- ACTIVITY
Scan the data below and copy each line where "object" occurs.

- GIVEN INFORMATION
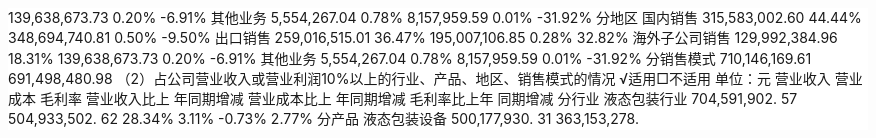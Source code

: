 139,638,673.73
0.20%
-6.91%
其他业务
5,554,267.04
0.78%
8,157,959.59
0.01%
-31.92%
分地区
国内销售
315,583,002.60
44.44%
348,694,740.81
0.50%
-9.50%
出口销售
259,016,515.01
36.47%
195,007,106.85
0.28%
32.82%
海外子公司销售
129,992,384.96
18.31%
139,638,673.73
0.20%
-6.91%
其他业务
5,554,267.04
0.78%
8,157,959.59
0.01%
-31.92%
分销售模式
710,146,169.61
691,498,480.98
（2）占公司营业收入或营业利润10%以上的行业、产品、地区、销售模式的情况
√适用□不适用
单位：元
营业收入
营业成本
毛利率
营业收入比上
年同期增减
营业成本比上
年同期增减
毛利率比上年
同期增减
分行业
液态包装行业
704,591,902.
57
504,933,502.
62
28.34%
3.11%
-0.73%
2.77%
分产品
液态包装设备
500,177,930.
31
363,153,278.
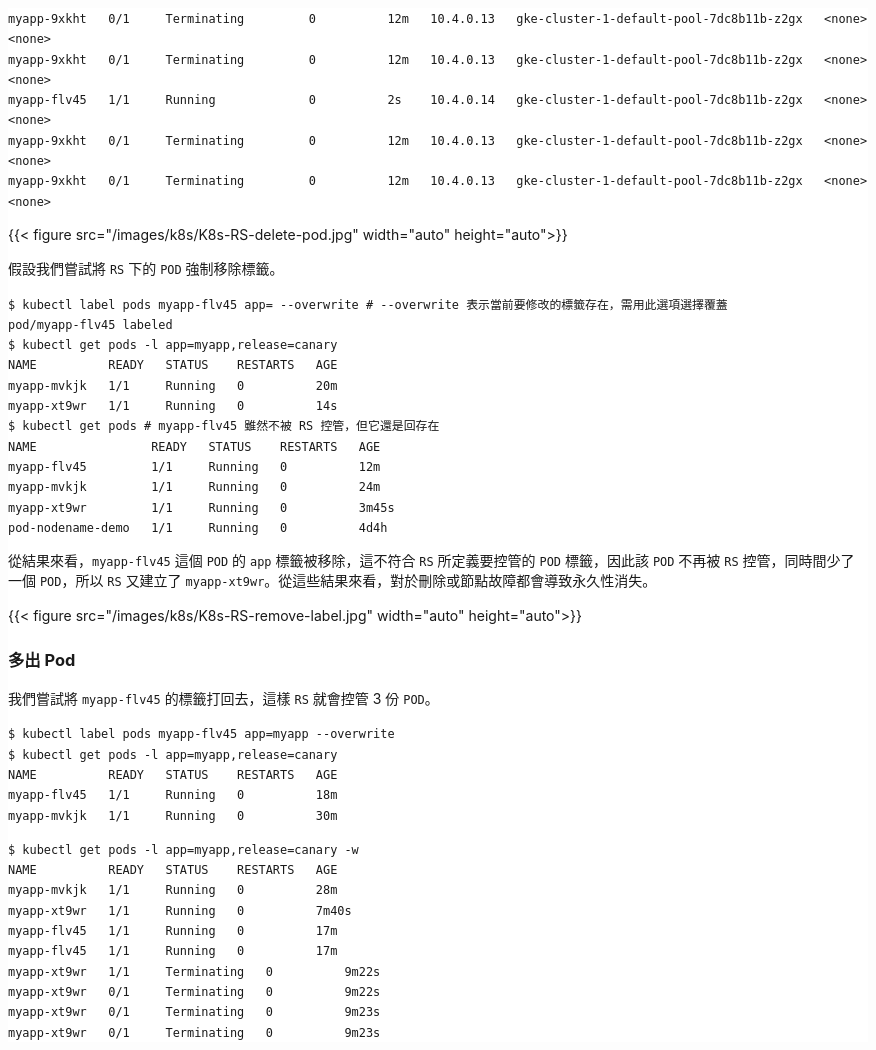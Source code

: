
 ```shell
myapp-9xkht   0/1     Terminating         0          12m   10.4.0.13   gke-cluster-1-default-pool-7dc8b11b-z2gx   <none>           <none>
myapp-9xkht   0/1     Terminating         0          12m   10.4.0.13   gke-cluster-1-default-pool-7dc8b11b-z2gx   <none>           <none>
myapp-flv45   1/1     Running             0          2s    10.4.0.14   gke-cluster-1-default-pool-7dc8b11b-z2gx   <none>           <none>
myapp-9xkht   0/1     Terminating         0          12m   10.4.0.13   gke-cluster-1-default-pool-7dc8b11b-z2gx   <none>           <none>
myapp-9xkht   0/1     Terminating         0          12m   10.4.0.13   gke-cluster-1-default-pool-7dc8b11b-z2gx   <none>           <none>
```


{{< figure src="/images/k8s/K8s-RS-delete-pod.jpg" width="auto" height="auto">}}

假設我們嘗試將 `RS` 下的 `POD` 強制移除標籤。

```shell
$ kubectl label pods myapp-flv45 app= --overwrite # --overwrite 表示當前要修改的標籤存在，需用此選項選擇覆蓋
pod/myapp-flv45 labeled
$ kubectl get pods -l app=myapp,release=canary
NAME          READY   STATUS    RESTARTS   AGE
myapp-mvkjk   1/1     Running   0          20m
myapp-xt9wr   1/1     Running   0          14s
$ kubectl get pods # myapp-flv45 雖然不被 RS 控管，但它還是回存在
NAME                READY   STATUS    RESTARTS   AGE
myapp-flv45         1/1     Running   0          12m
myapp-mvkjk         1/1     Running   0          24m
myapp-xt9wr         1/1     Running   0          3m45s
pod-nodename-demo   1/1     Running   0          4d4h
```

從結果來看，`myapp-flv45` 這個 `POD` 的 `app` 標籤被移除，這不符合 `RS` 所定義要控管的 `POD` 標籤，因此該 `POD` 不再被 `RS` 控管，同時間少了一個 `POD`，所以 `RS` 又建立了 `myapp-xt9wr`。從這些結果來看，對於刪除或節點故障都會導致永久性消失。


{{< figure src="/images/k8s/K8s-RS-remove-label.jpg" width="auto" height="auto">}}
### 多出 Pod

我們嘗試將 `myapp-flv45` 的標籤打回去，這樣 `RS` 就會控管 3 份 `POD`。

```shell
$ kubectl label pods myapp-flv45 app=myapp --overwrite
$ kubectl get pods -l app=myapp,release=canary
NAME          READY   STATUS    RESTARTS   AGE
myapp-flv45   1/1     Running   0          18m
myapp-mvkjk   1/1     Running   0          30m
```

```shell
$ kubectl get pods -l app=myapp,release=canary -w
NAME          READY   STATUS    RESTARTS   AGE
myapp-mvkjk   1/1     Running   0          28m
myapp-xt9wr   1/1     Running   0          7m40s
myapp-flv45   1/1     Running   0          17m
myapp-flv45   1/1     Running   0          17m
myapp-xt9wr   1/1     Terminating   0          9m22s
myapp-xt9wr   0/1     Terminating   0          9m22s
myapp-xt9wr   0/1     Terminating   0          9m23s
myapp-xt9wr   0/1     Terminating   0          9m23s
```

==

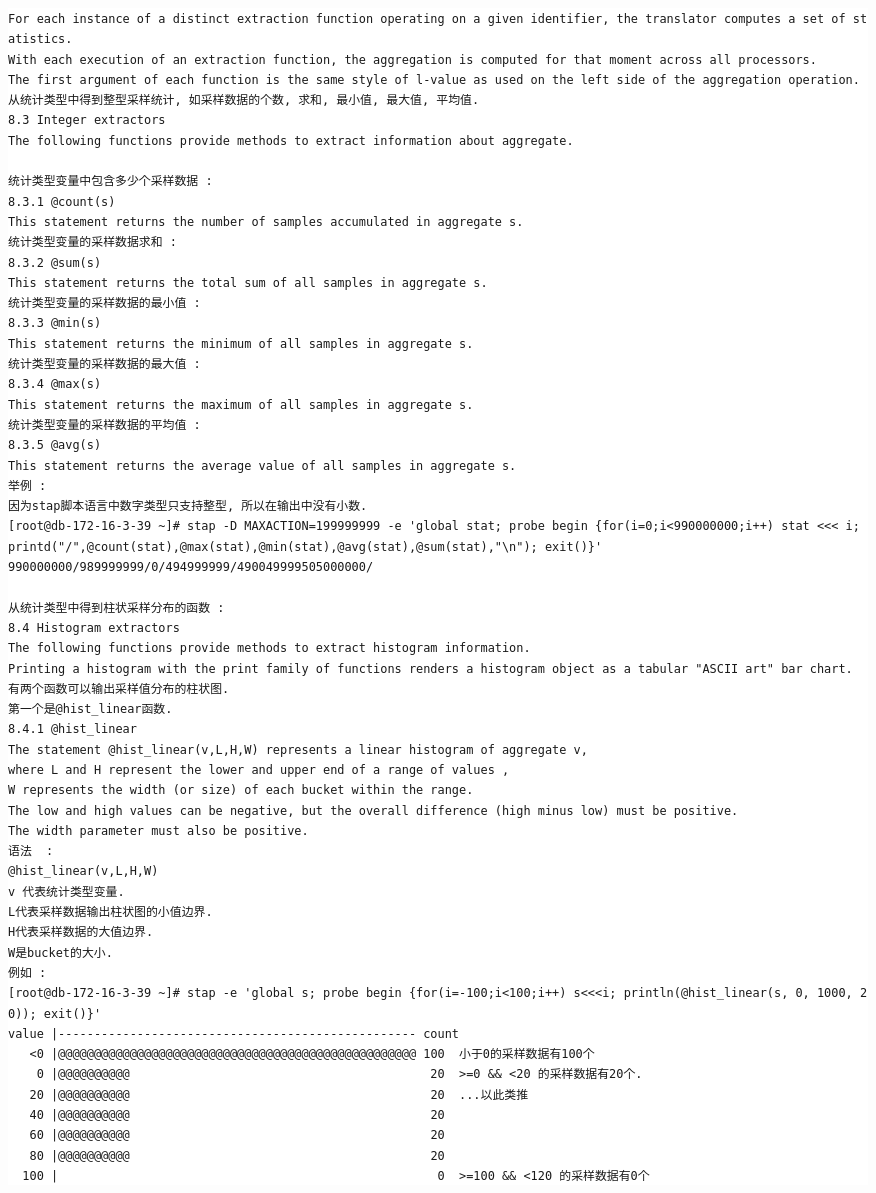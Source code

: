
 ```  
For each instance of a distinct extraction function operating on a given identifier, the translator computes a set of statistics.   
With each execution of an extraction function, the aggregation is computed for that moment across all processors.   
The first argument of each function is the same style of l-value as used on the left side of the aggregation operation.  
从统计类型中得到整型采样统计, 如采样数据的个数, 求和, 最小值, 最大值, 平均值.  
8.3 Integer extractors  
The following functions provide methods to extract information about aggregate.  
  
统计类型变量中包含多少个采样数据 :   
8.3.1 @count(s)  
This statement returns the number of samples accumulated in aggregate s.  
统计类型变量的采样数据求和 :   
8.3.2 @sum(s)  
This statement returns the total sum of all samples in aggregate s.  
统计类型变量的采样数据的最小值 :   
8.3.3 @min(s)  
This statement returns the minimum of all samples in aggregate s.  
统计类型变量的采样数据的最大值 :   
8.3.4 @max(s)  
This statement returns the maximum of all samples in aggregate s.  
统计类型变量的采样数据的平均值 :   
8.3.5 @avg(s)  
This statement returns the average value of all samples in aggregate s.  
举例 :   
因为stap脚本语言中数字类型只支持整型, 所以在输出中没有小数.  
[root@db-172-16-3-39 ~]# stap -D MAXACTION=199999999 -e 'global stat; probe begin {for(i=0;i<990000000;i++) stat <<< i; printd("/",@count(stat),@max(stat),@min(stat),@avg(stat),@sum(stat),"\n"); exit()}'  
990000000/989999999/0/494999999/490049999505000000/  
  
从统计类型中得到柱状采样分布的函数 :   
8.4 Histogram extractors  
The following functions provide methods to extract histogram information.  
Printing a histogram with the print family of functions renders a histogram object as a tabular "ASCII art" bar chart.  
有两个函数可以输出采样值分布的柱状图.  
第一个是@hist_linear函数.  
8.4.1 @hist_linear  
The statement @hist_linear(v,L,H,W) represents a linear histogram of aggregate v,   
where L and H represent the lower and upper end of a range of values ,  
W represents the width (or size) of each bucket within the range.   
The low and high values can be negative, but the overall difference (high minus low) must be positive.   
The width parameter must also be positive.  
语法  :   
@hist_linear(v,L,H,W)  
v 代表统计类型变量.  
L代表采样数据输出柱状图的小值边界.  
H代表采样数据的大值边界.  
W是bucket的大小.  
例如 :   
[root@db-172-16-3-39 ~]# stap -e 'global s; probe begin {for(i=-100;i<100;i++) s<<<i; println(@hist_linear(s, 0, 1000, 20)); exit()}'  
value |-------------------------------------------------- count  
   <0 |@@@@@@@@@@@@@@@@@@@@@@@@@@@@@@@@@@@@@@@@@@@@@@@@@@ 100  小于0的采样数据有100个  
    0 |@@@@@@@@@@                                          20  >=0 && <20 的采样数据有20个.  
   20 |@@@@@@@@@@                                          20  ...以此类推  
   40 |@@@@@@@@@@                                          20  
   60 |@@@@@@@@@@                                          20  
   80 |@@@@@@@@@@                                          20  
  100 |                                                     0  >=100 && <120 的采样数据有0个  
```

---

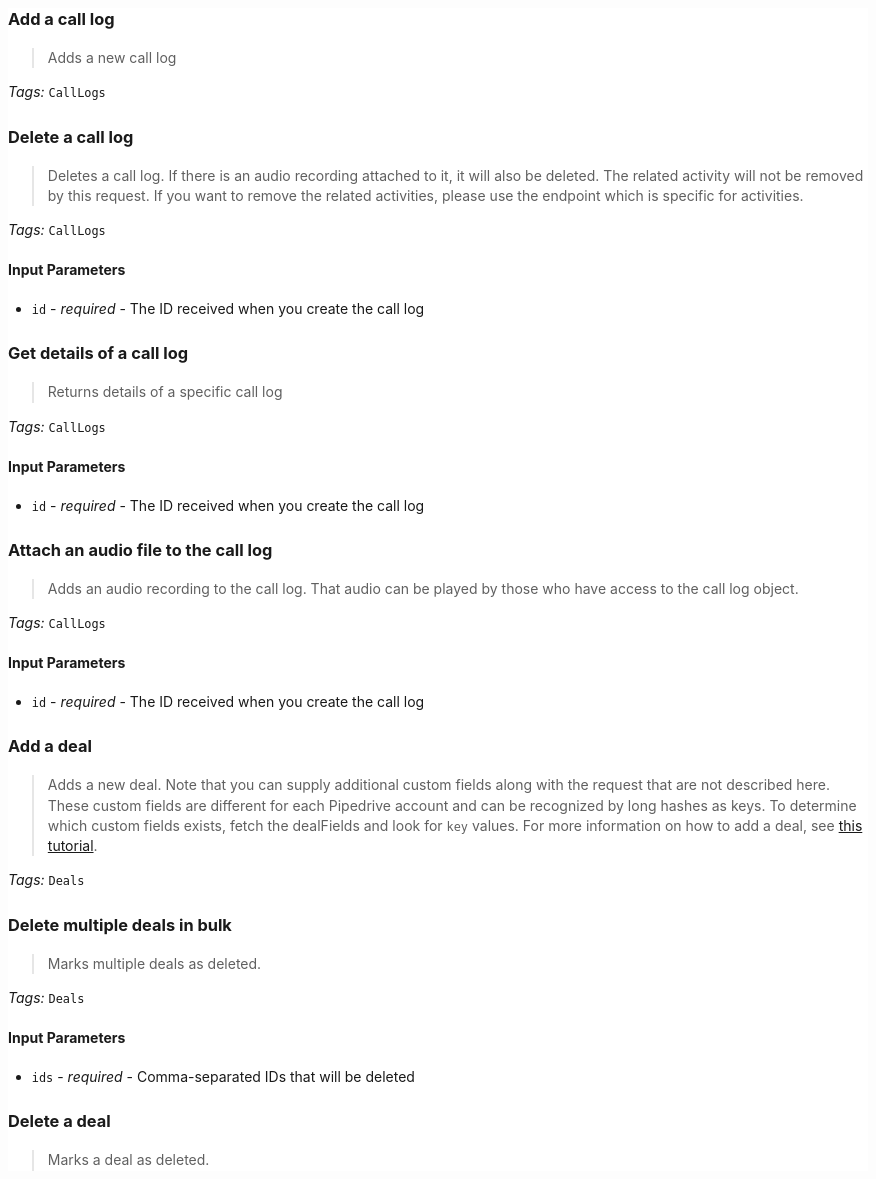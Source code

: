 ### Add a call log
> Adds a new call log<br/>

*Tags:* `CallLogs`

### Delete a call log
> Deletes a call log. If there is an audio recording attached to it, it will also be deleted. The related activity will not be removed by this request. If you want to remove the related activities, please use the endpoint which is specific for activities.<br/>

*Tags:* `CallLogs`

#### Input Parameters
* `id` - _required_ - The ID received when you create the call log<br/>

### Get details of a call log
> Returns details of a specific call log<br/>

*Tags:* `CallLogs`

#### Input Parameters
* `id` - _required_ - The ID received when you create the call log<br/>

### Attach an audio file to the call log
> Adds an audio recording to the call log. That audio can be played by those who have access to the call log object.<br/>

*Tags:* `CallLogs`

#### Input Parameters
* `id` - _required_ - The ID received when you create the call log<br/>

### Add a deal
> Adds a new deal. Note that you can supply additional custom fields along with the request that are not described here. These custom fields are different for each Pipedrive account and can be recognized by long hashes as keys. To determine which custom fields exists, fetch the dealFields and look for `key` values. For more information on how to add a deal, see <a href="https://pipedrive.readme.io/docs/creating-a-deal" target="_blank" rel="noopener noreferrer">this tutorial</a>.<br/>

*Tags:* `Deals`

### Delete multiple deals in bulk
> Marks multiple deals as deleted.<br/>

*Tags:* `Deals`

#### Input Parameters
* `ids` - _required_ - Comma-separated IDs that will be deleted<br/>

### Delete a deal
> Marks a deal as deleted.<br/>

- EXERCISE OUTPUT
Printing a histogram with the print family of functions renders a histogram object as a tabular "ASCII art" bar chart.  
> Adds an audio recording to the call log. That audio can be played by those who have access to the call log object.<br/>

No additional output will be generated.